[Source texts of formatted documents]
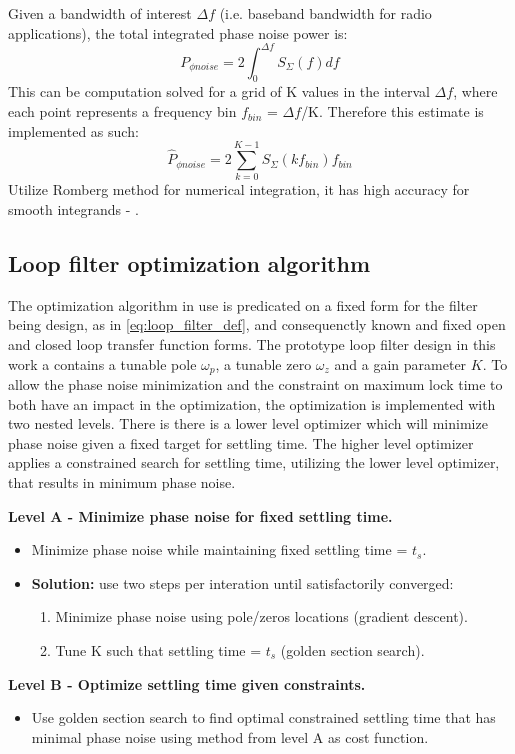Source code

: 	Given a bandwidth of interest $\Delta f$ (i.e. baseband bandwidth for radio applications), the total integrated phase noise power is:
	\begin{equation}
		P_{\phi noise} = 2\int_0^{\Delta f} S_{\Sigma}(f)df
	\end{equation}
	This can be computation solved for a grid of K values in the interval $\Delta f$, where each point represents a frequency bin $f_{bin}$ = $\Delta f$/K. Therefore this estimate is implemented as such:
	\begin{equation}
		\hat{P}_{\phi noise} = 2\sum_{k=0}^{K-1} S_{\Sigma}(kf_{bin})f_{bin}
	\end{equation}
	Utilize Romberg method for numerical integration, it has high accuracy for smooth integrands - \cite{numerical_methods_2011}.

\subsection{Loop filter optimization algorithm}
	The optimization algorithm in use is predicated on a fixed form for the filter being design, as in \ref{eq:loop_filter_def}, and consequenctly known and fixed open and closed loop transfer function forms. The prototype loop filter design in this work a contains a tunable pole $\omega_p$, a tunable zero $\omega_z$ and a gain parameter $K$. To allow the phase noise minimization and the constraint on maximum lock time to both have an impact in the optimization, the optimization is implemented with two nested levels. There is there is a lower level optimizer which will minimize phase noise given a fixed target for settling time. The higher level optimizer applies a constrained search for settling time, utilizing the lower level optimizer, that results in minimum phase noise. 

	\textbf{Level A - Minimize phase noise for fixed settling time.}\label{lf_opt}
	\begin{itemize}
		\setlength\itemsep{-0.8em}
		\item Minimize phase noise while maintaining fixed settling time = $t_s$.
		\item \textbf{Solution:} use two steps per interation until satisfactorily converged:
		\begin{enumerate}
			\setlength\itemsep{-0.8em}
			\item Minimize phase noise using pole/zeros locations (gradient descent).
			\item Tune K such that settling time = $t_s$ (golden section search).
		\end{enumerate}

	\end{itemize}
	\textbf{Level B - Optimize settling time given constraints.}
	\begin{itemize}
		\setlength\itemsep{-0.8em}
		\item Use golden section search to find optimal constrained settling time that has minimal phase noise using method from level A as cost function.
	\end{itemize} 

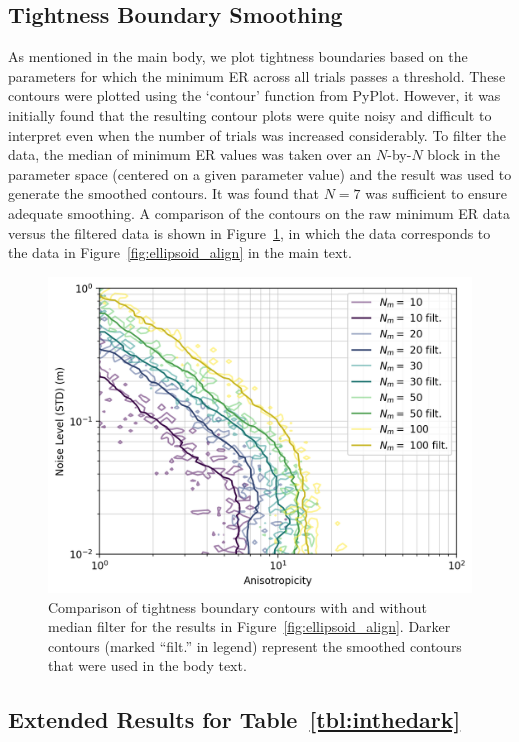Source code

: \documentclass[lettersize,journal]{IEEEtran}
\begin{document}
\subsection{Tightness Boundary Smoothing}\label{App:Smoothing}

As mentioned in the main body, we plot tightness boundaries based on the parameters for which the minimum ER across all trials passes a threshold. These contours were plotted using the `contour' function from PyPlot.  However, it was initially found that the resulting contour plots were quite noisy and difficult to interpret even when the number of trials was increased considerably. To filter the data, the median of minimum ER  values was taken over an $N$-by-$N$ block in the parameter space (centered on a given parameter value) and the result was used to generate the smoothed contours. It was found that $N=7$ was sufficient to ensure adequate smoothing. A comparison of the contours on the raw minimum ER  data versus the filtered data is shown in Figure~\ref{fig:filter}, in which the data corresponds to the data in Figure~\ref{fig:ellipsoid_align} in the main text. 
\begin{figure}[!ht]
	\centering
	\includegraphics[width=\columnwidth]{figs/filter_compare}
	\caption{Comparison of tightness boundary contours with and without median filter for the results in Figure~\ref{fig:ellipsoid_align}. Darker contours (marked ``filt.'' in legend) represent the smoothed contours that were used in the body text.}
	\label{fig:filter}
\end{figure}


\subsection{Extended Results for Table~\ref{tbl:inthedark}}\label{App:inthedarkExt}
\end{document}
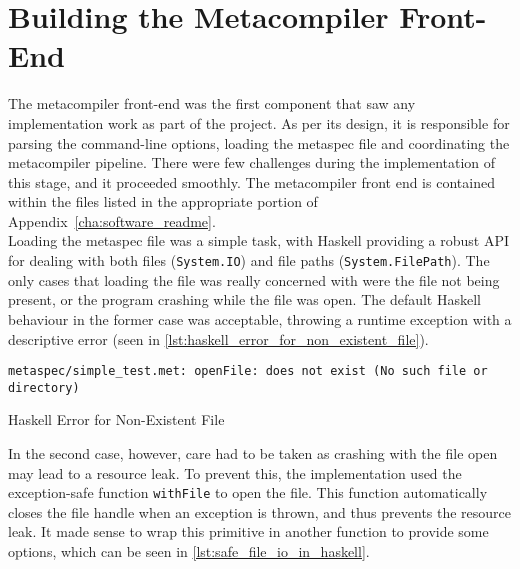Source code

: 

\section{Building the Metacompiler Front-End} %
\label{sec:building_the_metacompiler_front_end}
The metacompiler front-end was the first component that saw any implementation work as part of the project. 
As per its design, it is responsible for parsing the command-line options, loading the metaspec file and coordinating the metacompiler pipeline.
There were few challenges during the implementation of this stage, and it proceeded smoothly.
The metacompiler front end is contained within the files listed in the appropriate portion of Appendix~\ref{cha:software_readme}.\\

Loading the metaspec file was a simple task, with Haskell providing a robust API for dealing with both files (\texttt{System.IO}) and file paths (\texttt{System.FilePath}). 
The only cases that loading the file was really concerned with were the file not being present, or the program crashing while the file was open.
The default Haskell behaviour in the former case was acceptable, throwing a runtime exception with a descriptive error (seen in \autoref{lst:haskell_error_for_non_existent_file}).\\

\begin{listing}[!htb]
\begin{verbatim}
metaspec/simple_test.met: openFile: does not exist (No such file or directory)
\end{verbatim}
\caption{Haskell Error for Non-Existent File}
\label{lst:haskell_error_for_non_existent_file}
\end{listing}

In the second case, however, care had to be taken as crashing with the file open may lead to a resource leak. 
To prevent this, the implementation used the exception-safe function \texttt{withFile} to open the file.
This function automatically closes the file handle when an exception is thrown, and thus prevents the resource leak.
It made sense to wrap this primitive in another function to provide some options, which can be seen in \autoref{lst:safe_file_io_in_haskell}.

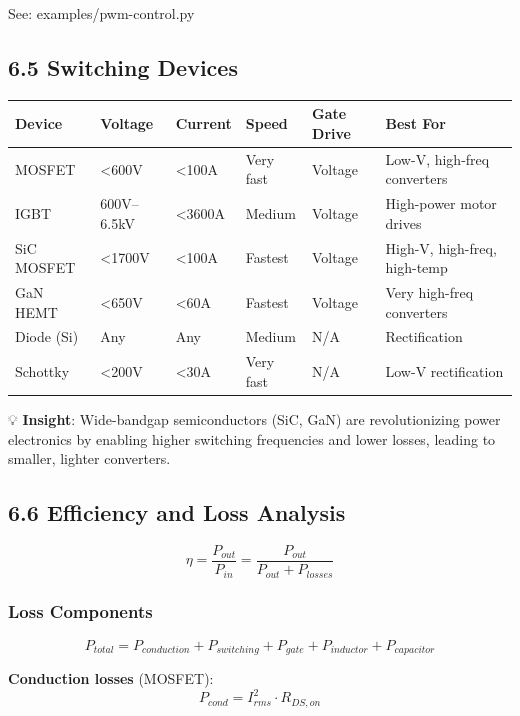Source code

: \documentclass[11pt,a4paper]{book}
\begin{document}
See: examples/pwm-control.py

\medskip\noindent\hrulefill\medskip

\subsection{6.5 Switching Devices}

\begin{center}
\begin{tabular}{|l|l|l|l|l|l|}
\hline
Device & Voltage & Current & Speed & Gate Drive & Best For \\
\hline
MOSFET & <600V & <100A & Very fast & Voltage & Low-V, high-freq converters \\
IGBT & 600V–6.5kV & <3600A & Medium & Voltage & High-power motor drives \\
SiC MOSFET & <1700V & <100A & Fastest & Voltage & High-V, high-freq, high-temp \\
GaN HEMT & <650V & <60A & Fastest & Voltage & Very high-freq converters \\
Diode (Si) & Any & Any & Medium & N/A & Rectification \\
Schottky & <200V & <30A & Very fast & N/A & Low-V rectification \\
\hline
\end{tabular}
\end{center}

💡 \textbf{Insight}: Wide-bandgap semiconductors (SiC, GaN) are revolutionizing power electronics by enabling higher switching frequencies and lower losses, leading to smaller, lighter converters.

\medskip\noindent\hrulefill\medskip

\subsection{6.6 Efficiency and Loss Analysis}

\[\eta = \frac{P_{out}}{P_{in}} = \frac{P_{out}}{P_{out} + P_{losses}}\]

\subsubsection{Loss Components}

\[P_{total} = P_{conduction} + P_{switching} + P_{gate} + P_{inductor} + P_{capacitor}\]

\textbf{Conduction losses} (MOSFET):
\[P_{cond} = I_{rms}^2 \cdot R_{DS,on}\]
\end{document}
---
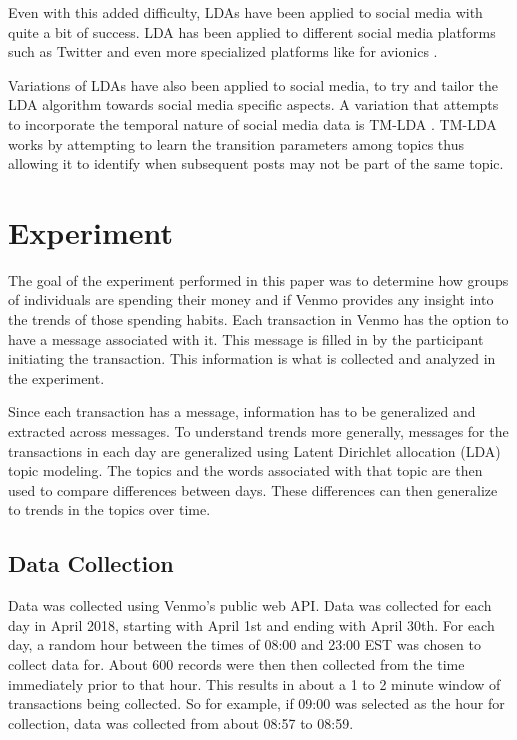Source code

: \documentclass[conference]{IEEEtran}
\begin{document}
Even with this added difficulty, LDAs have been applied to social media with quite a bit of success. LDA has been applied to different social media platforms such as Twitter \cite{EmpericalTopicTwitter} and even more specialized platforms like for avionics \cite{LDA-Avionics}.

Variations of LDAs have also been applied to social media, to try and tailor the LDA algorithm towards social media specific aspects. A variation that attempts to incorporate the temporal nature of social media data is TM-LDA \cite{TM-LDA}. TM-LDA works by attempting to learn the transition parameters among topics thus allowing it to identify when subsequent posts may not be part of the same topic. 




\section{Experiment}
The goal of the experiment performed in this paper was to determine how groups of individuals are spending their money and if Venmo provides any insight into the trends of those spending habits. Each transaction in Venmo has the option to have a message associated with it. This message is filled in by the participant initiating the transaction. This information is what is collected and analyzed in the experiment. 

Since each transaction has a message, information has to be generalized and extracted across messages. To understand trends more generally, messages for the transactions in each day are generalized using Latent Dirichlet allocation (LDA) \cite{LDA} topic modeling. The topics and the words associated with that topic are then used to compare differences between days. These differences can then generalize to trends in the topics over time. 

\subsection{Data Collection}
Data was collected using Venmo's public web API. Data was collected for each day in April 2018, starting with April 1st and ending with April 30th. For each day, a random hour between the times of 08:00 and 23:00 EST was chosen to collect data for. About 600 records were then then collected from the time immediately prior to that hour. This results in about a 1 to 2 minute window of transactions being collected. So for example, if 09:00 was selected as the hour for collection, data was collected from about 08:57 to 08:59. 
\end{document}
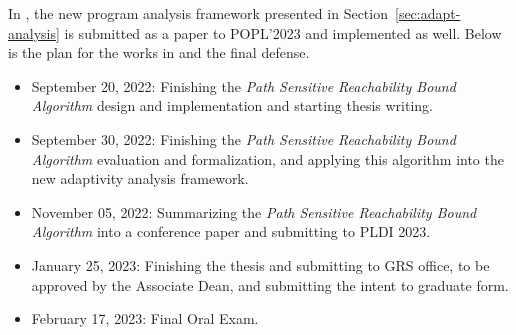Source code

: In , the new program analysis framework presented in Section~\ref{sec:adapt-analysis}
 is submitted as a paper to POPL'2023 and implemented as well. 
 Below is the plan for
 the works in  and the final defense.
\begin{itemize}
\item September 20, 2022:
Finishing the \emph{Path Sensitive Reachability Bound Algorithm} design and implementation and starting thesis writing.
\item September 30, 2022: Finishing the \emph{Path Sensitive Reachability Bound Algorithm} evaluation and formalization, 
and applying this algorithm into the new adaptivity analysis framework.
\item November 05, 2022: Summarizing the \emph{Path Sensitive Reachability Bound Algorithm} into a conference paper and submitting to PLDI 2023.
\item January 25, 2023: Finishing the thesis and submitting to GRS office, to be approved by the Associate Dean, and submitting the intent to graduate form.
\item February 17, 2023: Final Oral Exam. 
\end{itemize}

§ **Exercise**: Copy out each line of the records where the word "program" appears.

§ **Response to the task**:
The only cases that loading the file was really concerned with were the file not being present, or the program crashing while the file was open.
: In , the new program analysis framework presented in Section~\ref{sec:adapt-analysis}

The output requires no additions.